The present church has a 12th century cruciform plan, though the exterior is pure Perpendicular. The lofty tower is visible for miles around. It was rebuilt in the 15th-16th centuries, replacing a fallen crossing tower, and is a glorious example of its kind. There is a fine flint base course, and the parapet has some splendid flushwork and pinnacles. It is simultaneously reminiscient of the best Suffolk tower parapets (Mendlesham and Walberswick, for example) and of Cambridge architecture.
This is perhaps unsurprising, given that there is some evidence that the tower (the bottom half, at any rate) was designed by John Wastell. It is my opinion that Wastell is one of the least-appreciated of the great British architects. He was the final master mason working on King's College Chapel, and was responsible for the miraculous fan vaulting there. He designed the crossing tower at Canterbury Cathedral, too, and the retrochoir at Peterborough. There's good reason to see his hand at Bury St James (subsequently turned into St Edmundsbury Cathedral), Lavenham, Cambridge St Mary the Great and Saffron Walden - great churches all. Architects after the Reformation with such a record were lauded and are famous - a comparison with Wren is perhaps a little over the top, but Wastell certainly seems to have been as important as people like Hawksmoor or Vanburgh were later on. Someone ought to write a biography and set the record straight.
I do beg your pardon. Where were we? Ah yes - we've just had a look at the tower, and we're now entering the church through the elaborate porch. The rest of the exterior lives up to the tower, by the way - very grand. My favourite bit was the monkey on the north transept.
Inside, one is immediately struck by the tower arch. As one might expect, it is tall and thin - very stately. The age of the church is a bit more evident in here: the nave arcades (crowned though they are by a fine Perpendicular clerestory) are transitional, and the western tower arch is richly decorated in a strange style halfway between Transitional and Early English. The carving is so crisp that I was initially convinced that it must be Victorian - apparently not, though. I suppose that the advantageous water transport makes getting good stone rather easier here than it is further south and east - and Soham was always a rich place.
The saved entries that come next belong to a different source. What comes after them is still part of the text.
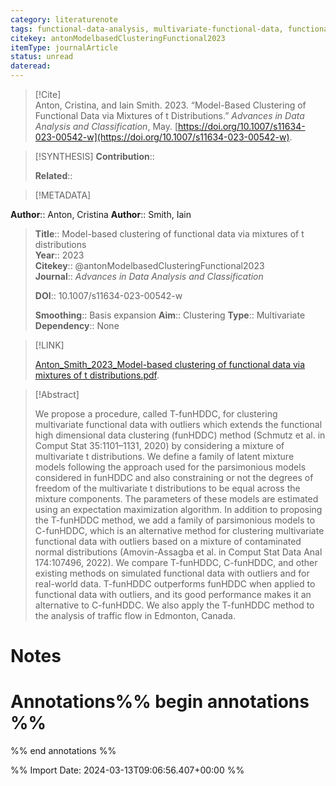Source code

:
 ```yaml
---
category: literaturenote
tags: functional-data-analysis, multivariate-functional-data, functional-principal-components, clustering, model-based-clustering
citekey: antonModelbasedClusteringFunctional2023
itemType: journalArticle
status: unread  
dateread:  
---
```


> [!Cite]  
> Anton, Cristina, and Iain Smith. 2023. “Model-Based Clustering of Functional Data via Mixtures of t Distributions.” _Advances in Data Analysis and Classification_, May. [https://doi.org/10.1007/s11634-023-00542-w](https://doi.org/10.1007/s11634-023-00542-w).

> [!SYNTHESIS] 
>**Contribution**::
>
>**Related**:: 
>

> [!METADATA]  
>
**Author**:: Anton, Cristina
**Author**:: Smith, Iain<br>
> **Title**:: Model-based clustering of functional data via mixtures of t distributions    
> **Year**:: 2023     
> **Citekey**:: @antonModelbasedClusteringFunctional2023    
>**Journal**:: *Advances in Data Analysis and Classification*    
>    
>     
>    
>    
>     
>    
>**DOI**:: 10.1007/s11634-023-00542-w    
>
> **Smoothing**:: Basis expansion
> **Aim**:: Clustering
>**Type**:: Multivariate
>**Dependency**:: None

> [!LINK] 
>
> [Anton_Smith_2023_Model-based clustering of functional data via mixtures of t distributions.pdf](file:///Users/steven/Library/CloudStorage/GoogleDrive-steven.golovkine@ul.ie/My%20Drive/bibliography/Advances%20in%20Data%20Analysis%20and%20Classification/2023/Anton_Smith_2023_Model-based%20clustering%20of%20functional%20data%20via%20mixtures%20of%20t%20distributions.pdf).

>[!Abstract]
>
>We propose a procedure, called T-funHDDC, for clustering multivariate functional data with outliers which extends the functional high dimensional data clustering (funHDDC) method (Schmutz et al. in Comput Stat 35:1101–1131, 2020) by considering a mixture of multivariate t distributions. We define a family of latent mixture models following the approach used for the parsimonious models considered in funHDDC and also constraining or not the degrees of freedom of the multivariate t distributions to be equal across the mixture components. The parameters of these models are estimated using an expectation maximization algorithm. In addition to proposing the T-funHDDC method, we add a family of parsimonious models to C-funHDDC, which is an alternative method for clustering multivariate functional data with outliers based on a mixture of contaminated normal distributions (Amovin-Assagba et al. in Comput Stat Data Anal 174:107496, 2022). We compare T-funHDDC, C-funHDDC, and other existing methods on simulated functional data with outliers and for real-world data. T-funHDDC outperforms funHDDC when applied to functional data with outliers, and its good performance makes it an alternative to C-funHDDC. We also apply the T-funHDDC method to the analysis of traffic flow in Edmonton, Canada.
>>


# Notes<br>
# Annotations%% begin annotations %%  
 
  
%% end annotations %%

%% Import Date: 2024-03-13T09:06:56.407+00:00 %%
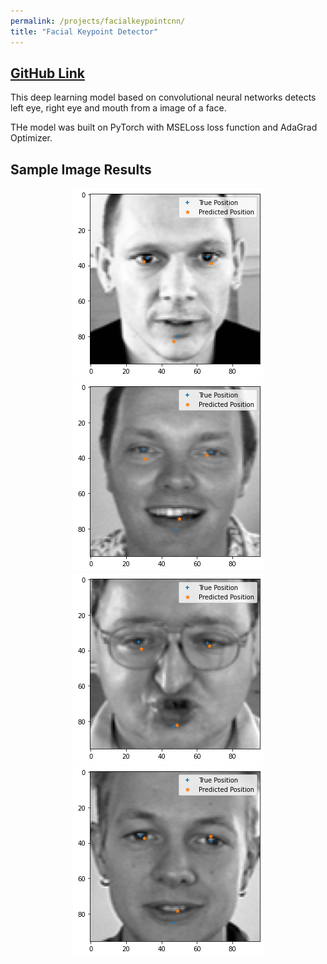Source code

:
```yaml
---
permalink: /projects/facialkeypointcnn/
title: "Facial Keypoint Detector"
---
```

## [GitHub Link](https://github.com/PSRahul/facial-keypoint-cnn)



This deep learning model based on convolutional neural networks detects left eye, right eye and mouth from a image of a face.

THe model was built on PyTorch with MSELoss loss function and AdaGrad Optimizer.

## Sample Image Results

<center><img src="/assets/images/keypoint/sample1.png" alt="PnP Based Pose Estimation"></center>
<center><img src="/assets/images/keypoint/sample2.png" alt="PnP Based Pose Estimation"></center>
<center><img src="/assets/images/keypoint/sample3.png" alt="PnP Based Pose Estimation"></center>
<center><img src="/assets/images/keypoint/sample4.png" alt="PnP Based Pose Estimation"></center>
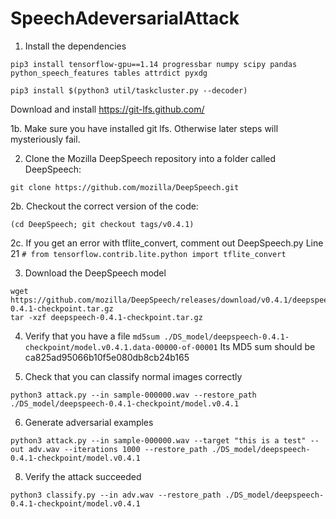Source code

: # SpeechAdeversarialAttack

1. Install the dependencies

```
pip3 install tensorflow-gpu==1.14 progressbar numpy scipy pandas python_speech_features tables attrdict pyxdg

pip3 install $(python3 util/taskcluster.py --decoder)
```

Download and install
https://git-lfs.github.com/

1b. Make sure you have installed git lfs. Otherwise later steps will mysteriously fail.

2. Clone the Mozilla DeepSpeech repository into a folder called DeepSpeech:

```git clone https://github.com/mozilla/DeepSpeech.git```

2b. Checkout the correct version of the code:

```(cd DeepSpeech; git checkout tags/v0.4.1)```

2c. If you get an error with tflite_convert, comment out DeepSpeech.py Line 21
```# from tensorflow.contrib.lite.python import tflite_convert```

3. Download the DeepSpeech model

```
wget https://github.com/mozilla/DeepSpeech/releases/download/v0.4.1/deepspeech-0.4.1-checkpoint.tar.gz
tar -xzf deepspeech-0.4.1-checkpoint.tar.gz
```

4. Verify that you have a file 
```md5sum ./DS_model/deepspeech-0.4.1-checkpoint/model.v0.4.1.data-00000-of-00001```
Its MD5 sum should be
ca825ad95066b10f5e080db8cb24b165

5. Check that you can classify normal images correctly

```python3 attack.py --in sample-000000.wav --restore_path ./DS_model/deepspeech-0.4.1-checkpoint/model.v0.4.1```

6. Generate adversarial examples

```python3 attack.py --in sample-000000.wav --target "this is a test" --out adv.wav --iterations 1000 --restore_path ./DS_model/deepspeech-0.4.1-checkpoint/model.v0.4.1```

8. Verify the attack succeeded

```python3 classify.py --in adv.wav --restore_path ./DS_model/deepspeech-0.4.1-checkpoint/model.v0.4.1```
The roof in the nave is a classic East Anglian one, with alternating hammer- and tie-beams, angels soaring out from the hammers.
In the north transept, there is a fine original screen. The tracery is particularly elegant, and lots of original colour survives - rich green and gold and deep crimson. The chancel has a lovely east window - Decorated, I think. It had niches on either side, with some original colouring remaining.
A wallpainting of a bishop peeks out from behind the whitewash, and there is a lovely ensemble of piscina and sedilia in crisp, elegant Perpendicular.
It was starting to get late, and the woman who had been pottering around putting out flowers asked us if we would be long, because she wanted to lock up. We got into conversation with her, and wandered into the south aisle (which incidentally has a nice piscina next to the altar) where she showed us their new stained glass window.
It is an image of St Felix, having a presence here once again after thirteen centuries, and it was unveiled very recently. They are rather unhappy with it - the design was dominated by greens and blues, but the window is actually rather brown, and the green and blue are restricted. The painting on the glass is rather peculiar, too - full of ugly hatching, rather like Charles Keeping at his most scratchy and gloomy. 'And the roundels look like milk bottle bottoms'. Still, there are some other modern windows with nicer glass in them. It's nice, too, that people can be commemorated in the nave windows. There are lots of windows, but then, there seems to be plenty of demand - this church is obviously still at the heart of its community.
St Andrew's was open when we visited.